Prompt> Only the pictures are to be left out; write out the rest of the data exactly.

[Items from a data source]
===
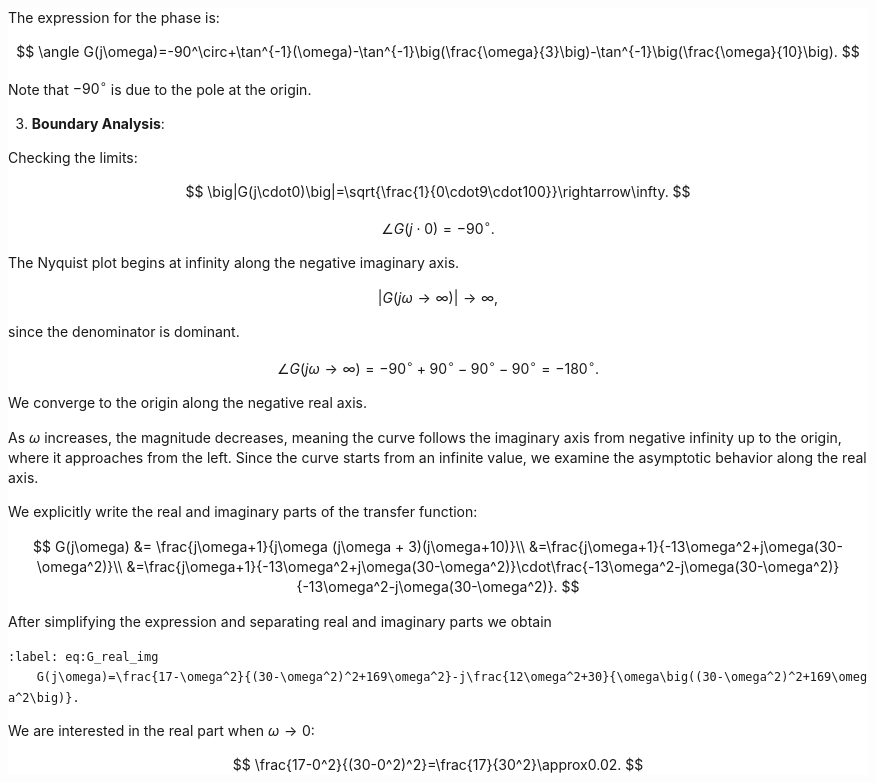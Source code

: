 The expression for the phase is:

$$
    \angle G(j\omega)=-90^\circ+\tan^{-1}(\omega)-\tan^{-1}\big(\frac{\omega}{3}\big)-\tan^{-1}\big(\frac{\omega}{10}\big).
$$

Note that $-90^\circ$ is due to the pole at the origin.

3. **Boundary Analysis**:

Checking the limits:

$$
    \big|G(j\cdot0)\big|=\sqrt{\frac{1}{0\cdot9\cdot100}}\rightarrow\infty.
$$

$$
    \angle G(j\cdot0)=-90^\circ.
$$

The Nyquist plot begins at infinity along the negative imaginary axis. 

$$
    \big|G(j\omega\rightarrow\infty)\big|\rightarrow\infty,
$$

since the denominator is dominant.

$$
    \angle G(j\omega\rightarrow\infty)=-90^\circ+90^\circ-90^\circ-90^\circ=-180^\circ.
$$

We converge to the origin along the negative real axis.

As $\omega$ increases, the magnitude decreases, meaning the curve follows the imaginary axis from negative infinity up to the origin, where it approaches from the left. Since the curve starts from an infinite value, we examine the asymptotic behavior along the real axis.

We explicitly write the real and imaginary parts of the transfer function:

$$
    G(j\omega) &= \frac{j\omega+1}{j\omega (j\omega + 3)(j\omega+10)}\\
     &=\frac{j\omega+1}{-13\omega^2+j\omega(30-\omega^2)}\\
     &=\frac{j\omega+1}{-13\omega^2+j\omega(30-\omega^2)}\cdot\frac{-13\omega^2-j\omega(30-\omega^2)}{-13\omega^2-j\omega(30-\omega^2)}.
$$

After simplifying the expression and separating real and imaginary parts we obtain

```{math}
:label: eq:G_real_img
    G(j\omega)=\frac{17-\omega^2}{(30-\omega^2)^2+169\omega^2}-j\frac{12\omega^2+30}{\omega\big((30-\omega^2)^2+169\omega^2\big)}.
```

We are interested in the real part when $\omega \to 0$:

$$
    \frac{17-0^2}{(30-0^2)^2}=\frac{17}{30^2}\approx0.02.
$$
===
Response to this task>
Source code

: The expression for the phase is:

$$
    \angle G(j\omega)=-90^\circ+\tan^{-1}(\omega)-\tan^{-1}\big(\frac{\omega}{3}\big)-\tan^{-1}\big(\frac{\omega}{10}\big).
$$

Note that $-90^\circ$ is due to the pole at the origin.

3. **Boundary Analysis**:

Checking the limits:

$$
    \big|G(j\cdot0)\big|=\sqrt{\frac{1}{0\cdot9\cdot100}}\rightarrow\infty.
$$

$$
    \angle G(j\cdot0)=-90^\circ.
$$

The Nyquist plot begins at infinity along the negative imaginary axis. 

$$
    \big|G(j\omega\rightarrow\infty)\big|\rightarrow\infty,
$$

since the denominator is dominant.

$$
    \angle G(j\omega\rightarrow\infty)=-90^\circ+90^\circ-90^\circ-90^\circ=-180^\circ.
$$

We converge to the origin along the negative real axis.

As $\omega$ increases, the magnitude decreases, meaning the curve follows the imaginary axis from negative infinity up to the origin, where it approaches from the left. Since the curve starts from an infinite value, we examine the asymptotic behavior along the real axis.

We explicitly write the real and imaginary parts of the transfer function:

$$
    G(j\omega) &= \frac{j\omega+1}{j\omega (j\omega + 3)(j\omega+10)}\\
     &=\frac{j\omega+1}{-13\omega^2+j\omega(30-\omega^2)}\\
     &=\frac{j\omega+1}{-13\omega^2+j\omega(30-\omega^2)}\cdot\frac{-13\omega^2-j\omega(30-\omega^2)}{-13\omega^2-j\omega(30-\omega^2)}.
$$

After simplifying the expression and separating real and imaginary parts we obtain

```{math}
:label: eq:G_real_img
    G(j\omega)=\frac{17-\omega^2}{(30-\omega^2)^2+169\omega^2}-j\frac{12\omega^2+30}{\omega\big((30-\omega^2)^2+169\omega^2\big)}.
```

We are interested in the real part when $\omega \to 0$:

$$
    \frac{17-0^2}{(30-0^2)^2}=\frac{17}{30^2}\approx0.02.
$$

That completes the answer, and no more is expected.